(Records from a data collection)
++++

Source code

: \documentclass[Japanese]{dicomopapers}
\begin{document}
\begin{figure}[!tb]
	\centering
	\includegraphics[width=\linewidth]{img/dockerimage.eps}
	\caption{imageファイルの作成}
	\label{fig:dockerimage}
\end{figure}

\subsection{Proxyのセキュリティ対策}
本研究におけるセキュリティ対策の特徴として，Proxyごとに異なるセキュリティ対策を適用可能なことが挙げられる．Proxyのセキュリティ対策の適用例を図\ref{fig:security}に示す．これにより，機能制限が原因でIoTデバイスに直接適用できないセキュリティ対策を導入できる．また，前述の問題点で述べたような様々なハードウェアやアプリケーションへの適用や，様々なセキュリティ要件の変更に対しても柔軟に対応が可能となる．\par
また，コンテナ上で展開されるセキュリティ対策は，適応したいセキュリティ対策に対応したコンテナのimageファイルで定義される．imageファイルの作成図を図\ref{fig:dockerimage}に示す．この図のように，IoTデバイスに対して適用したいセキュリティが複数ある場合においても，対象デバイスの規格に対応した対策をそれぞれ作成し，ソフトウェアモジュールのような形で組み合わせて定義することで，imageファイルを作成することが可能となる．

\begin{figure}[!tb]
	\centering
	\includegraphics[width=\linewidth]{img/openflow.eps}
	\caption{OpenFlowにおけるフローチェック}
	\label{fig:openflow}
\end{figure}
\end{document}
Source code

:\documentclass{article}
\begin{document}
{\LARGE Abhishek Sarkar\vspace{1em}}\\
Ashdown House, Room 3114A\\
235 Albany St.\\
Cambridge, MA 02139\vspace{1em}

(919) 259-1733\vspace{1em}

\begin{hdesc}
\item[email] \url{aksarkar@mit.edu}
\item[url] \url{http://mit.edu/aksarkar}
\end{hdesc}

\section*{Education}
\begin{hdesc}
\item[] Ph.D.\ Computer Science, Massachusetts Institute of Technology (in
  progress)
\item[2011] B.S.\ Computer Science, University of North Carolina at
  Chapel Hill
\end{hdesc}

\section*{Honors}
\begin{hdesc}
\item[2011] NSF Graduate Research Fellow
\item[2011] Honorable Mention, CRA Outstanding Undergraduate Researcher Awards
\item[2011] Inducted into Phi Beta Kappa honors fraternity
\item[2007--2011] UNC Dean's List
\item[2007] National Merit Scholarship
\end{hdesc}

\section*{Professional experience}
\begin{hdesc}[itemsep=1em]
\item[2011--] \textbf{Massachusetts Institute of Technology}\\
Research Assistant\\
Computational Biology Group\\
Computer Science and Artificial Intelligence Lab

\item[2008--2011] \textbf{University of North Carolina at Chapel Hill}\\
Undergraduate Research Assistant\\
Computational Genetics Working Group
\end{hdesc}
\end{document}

++++

→ PROBLEM DESCRIPTION: Each record above must be given again exactly as written.

→ EXPECTED OUTPUT:
Source code

: \documentclass[Japanese]{dicomopapers}
\begin{document}
\begin{figure}[!tb]
	\centering
	\includegraphics[width=\linewidth]{img/dockerimage.eps}
	\caption{imageファイルの作成}
	\label{fig:dockerimage}
\end{figure}

\subsection{Proxyのセキュリティ対策}
本研究におけるセキュリティ対策の特徴として，Proxyごとに異なるセキュリティ対策を適用可能なことが挙げられる．Proxyのセキュリティ対策の適用例を図\ref{fig:security}に示す．これにより，機能制限が原因でIoTデバイスに直接適用できないセキュリティ対策を導入できる．また，前述の問題点で述べたような様々なハードウェアやアプリケーションへの適用や，様々なセキュリティ要件の変更に対しても柔軟に対応が可能となる．\par
また，コンテナ上で展開されるセキュリティ対策は，適応したいセキュリティ対策に対応したコンテナのimageファイルで定義される．imageファイルの作成図を図\ref{fig:dockerimage}に示す．この図のように，IoTデバイスに対して適用したいセキュリティが複数ある場合においても，対象デバイスの規格に対応した対策をそれぞれ作成し，ソフトウェアモジュールのような形で組み合わせて定義することで，imageファイルを作成することが可能となる．

\begin{figure}[!tb]
	\centering
	\includegraphics[width=\linewidth]{img/openflow.eps}
	\caption{OpenFlowにおけるフローチェック}
	\label{fig:openflow}
\end{figure}
\end{document}
Source code

:\documentclass{article}
\begin{document}
{\LARGE Abhishek Sarkar\vspace{1em}}\\
Ashdown House, Room 3114A\\
235 Albany St.\\
Cambridge, MA 02139\vspace{1em}

(919) 259-1733\vspace{1em}

\begin{hdesc}
\item[email] \url{aksarkar@mit.edu}
\item[url] \url{http://mit.edu/aksarkar}
\end{hdesc}

\section*{Education}
\begin{hdesc}
\item[] Ph.D.\ Computer Science, Massachusetts Institute of Technology (in
  progress)
\item[2011] B.S.\ Computer Science, University of North Carolina at
  Chapel Hill
\end{hdesc}

\section*{Honors}
\begin{hdesc}
\item[2011] NSF Graduate Research Fellow
\item[2011] Honorable Mention, CRA Outstanding Undergraduate Researcher Awards
\item[2011] Inducted into Phi Beta Kappa honors fraternity
\item[2007--2011] UNC Dean's List
\item[2007] National Merit Scholarship
\end{hdesc}

\section*{Professional experience}
\begin{hdesc}[itemsep=1em]
\item[2011--] \textbf{Massachusetts Institute of Technology}\\
Research Assistant\\
Computational Biology Group\\
Computer Science and Artificial Intelligence Lab

\item[2008--2011] \textbf{University of North Carolina at Chapel Hill}\\
Undergraduate Research Assistant\\
Computational Genetics Working Group
\end{hdesc}
\end{document}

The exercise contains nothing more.